Spanish archaeologists discovered and went ahead with the exhumation of more human remains from mass graves dating from the era of the Spanish civil war (1936-1939) and the dictatorship of General Francisco Franco. Certain skeletons were still wearing rotten leather boots on their feet.

These exhumations were carried out in a cemetery at Valladolid in central Spain, while increased efforts are being made by volunteers and organizations of the victims to throw light on the country’s bloodstained past and give answers to families still searching for their relatives today.

So far, since April 2016, four mass graves have been located and exhumed in Valladolid. A total of 228 corpses were found. These are believed to be some of the 2.000 mass graves existing all over Spain and dating from the civil war.

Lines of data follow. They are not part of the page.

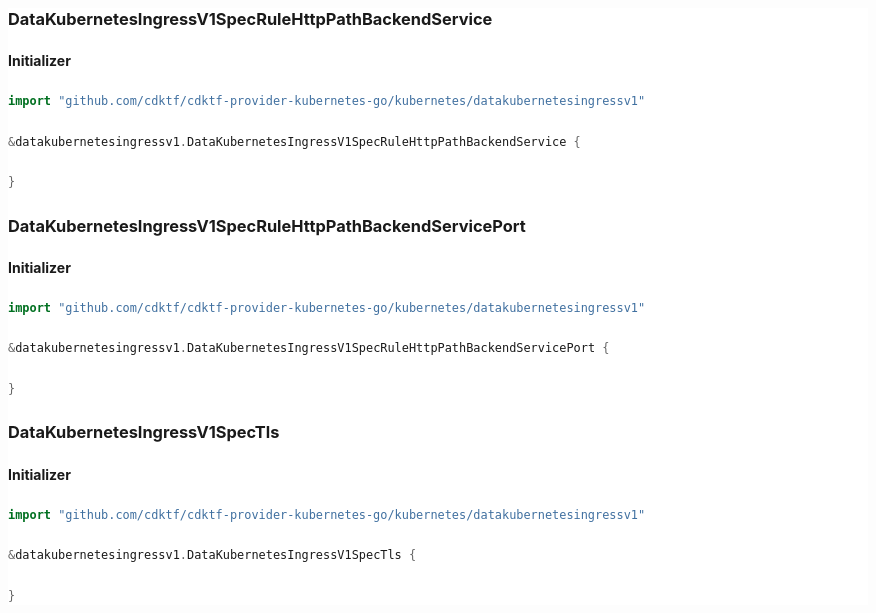 
### DataKubernetesIngressV1SpecRuleHttpPathBackendService <a name="DataKubernetesIngressV1SpecRuleHttpPathBackendService" id="@cdktf/provider-kubernetes.dataKubernetesIngressV1.DataKubernetesIngressV1SpecRuleHttpPathBackendService"></a>

#### Initializer <a name="Initializer" id="@cdktf/provider-kubernetes.dataKubernetesIngressV1.DataKubernetesIngressV1SpecRuleHttpPathBackendService.Initializer"></a>

```go
import "github.com/cdktf/cdktf-provider-kubernetes-go/kubernetes/datakubernetesingressv1"

&datakubernetesingressv1.DataKubernetesIngressV1SpecRuleHttpPathBackendService {

}
```


### DataKubernetesIngressV1SpecRuleHttpPathBackendServicePort <a name="DataKubernetesIngressV1SpecRuleHttpPathBackendServicePort" id="@cdktf/provider-kubernetes.dataKubernetesIngressV1.DataKubernetesIngressV1SpecRuleHttpPathBackendServicePort"></a>

#### Initializer <a name="Initializer" id="@cdktf/provider-kubernetes.dataKubernetesIngressV1.DataKubernetesIngressV1SpecRuleHttpPathBackendServicePort.Initializer"></a>

```go
import "github.com/cdktf/cdktf-provider-kubernetes-go/kubernetes/datakubernetesingressv1"

&datakubernetesingressv1.DataKubernetesIngressV1SpecRuleHttpPathBackendServicePort {

}
```


### DataKubernetesIngressV1SpecTls <a name="DataKubernetesIngressV1SpecTls" id="@cdktf/provider-kubernetes.dataKubernetesIngressV1.DataKubernetesIngressV1SpecTls"></a>

#### Initializer <a name="Initializer" id="@cdktf/provider-kubernetes.dataKubernetesIngressV1.DataKubernetesIngressV1SpecTls.Initializer"></a>

```go
import "github.com/cdktf/cdktf-provider-kubernetes-go/kubernetes/datakubernetesingressv1"

&datakubernetesingressv1.DataKubernetesIngressV1SpecTls {

}
```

Historians estimate that up to 500,000 fighters and civilians were killed on both sides. After the end of the war, tens of thousands of the regime’s opponents were executed or imprisoned.

“I hope that the forensic examination will show us who these people were”, said Julio del Olmo, who participated in the excavations. The exhumation was partially financed by the Valladolid local authorities.

Another smaller excavation took place in the village of Huesca near Zaragoza, in northern Spain, following the request of a man seeking an uncle of his. Two human remains were found there.

August 30 has been declared International Day of the Victims of Enforced Disappearances.